→ Exercise aim
Go through the entries and copy every line that has the string "automated" in it.

→ Task data
= = = =
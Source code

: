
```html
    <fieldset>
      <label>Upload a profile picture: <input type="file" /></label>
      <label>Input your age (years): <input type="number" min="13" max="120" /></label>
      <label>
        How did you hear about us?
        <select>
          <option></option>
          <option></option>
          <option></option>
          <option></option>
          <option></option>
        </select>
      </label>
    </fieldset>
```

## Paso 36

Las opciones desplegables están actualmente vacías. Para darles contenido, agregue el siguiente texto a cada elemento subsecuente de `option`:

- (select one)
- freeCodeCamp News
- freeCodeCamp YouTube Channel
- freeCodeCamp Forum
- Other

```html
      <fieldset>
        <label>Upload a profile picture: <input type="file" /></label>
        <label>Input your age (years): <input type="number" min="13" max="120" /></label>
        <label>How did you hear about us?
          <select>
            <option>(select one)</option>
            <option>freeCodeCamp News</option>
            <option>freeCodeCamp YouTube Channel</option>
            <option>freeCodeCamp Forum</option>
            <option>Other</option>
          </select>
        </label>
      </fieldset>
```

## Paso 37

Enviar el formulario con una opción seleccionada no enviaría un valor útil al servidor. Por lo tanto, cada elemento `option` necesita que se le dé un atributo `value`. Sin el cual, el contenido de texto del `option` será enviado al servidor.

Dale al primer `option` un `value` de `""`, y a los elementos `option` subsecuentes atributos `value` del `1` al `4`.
= = = =
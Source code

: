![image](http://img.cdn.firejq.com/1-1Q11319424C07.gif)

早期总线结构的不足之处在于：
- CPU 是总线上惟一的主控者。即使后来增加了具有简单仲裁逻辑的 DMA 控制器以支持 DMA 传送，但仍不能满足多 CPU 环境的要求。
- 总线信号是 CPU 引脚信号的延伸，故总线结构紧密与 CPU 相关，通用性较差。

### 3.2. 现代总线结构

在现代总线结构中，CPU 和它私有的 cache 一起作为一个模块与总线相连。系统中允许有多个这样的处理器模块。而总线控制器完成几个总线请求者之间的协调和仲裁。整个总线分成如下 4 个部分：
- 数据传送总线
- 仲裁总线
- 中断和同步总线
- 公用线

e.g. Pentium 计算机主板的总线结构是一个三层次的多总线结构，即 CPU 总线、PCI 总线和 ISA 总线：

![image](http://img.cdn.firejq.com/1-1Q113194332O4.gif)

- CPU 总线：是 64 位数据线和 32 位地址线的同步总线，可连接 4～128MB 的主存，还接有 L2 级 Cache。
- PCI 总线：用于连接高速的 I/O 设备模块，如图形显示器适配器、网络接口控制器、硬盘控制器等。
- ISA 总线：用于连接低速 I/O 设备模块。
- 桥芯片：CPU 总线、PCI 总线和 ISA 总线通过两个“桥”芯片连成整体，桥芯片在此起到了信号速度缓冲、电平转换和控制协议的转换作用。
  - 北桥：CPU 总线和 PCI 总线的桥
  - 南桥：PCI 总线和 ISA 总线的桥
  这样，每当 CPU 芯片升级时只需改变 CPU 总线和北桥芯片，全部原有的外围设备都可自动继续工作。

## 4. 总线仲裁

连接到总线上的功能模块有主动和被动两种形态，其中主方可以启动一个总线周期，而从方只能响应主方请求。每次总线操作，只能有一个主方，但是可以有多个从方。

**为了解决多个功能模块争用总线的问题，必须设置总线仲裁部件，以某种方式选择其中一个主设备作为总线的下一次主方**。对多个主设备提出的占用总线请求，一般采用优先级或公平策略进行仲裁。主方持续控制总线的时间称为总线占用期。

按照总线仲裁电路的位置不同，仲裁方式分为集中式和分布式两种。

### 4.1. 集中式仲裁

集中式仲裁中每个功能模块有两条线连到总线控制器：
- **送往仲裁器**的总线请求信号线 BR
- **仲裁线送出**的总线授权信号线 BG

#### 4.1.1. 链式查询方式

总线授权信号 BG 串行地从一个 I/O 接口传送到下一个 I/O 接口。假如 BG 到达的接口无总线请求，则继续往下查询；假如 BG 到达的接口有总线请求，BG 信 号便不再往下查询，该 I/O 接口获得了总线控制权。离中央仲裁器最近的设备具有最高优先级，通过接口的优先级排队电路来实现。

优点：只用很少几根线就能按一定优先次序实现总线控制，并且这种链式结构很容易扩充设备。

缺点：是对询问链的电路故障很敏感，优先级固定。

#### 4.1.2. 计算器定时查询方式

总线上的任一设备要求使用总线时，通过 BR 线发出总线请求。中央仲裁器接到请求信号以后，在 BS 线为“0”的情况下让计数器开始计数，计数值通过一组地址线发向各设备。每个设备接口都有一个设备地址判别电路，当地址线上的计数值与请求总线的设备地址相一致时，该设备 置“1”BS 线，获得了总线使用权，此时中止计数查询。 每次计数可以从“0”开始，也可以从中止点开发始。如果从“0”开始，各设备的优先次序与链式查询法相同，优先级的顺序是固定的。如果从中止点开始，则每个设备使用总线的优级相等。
= = = =
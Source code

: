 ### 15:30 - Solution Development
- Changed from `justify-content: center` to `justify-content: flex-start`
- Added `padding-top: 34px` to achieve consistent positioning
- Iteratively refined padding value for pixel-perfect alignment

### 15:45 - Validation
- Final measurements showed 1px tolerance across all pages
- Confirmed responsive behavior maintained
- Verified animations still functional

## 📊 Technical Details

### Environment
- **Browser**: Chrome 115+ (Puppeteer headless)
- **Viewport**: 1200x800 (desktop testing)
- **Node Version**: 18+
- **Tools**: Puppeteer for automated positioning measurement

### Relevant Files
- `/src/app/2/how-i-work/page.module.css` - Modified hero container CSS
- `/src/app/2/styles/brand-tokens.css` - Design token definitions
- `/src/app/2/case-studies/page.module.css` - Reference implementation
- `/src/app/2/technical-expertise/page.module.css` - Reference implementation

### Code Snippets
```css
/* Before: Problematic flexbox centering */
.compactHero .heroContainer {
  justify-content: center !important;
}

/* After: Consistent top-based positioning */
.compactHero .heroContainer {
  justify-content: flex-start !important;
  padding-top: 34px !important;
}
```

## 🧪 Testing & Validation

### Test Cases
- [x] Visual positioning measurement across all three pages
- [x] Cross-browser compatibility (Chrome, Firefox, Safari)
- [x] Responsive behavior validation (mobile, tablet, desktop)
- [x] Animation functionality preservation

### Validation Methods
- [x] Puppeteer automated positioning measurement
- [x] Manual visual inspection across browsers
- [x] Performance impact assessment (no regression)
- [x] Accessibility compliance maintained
= = = =
→ Task response
- **Tools**: Puppeteer for automated positioning measurement
- [x] Puppeteer automated positioning measurement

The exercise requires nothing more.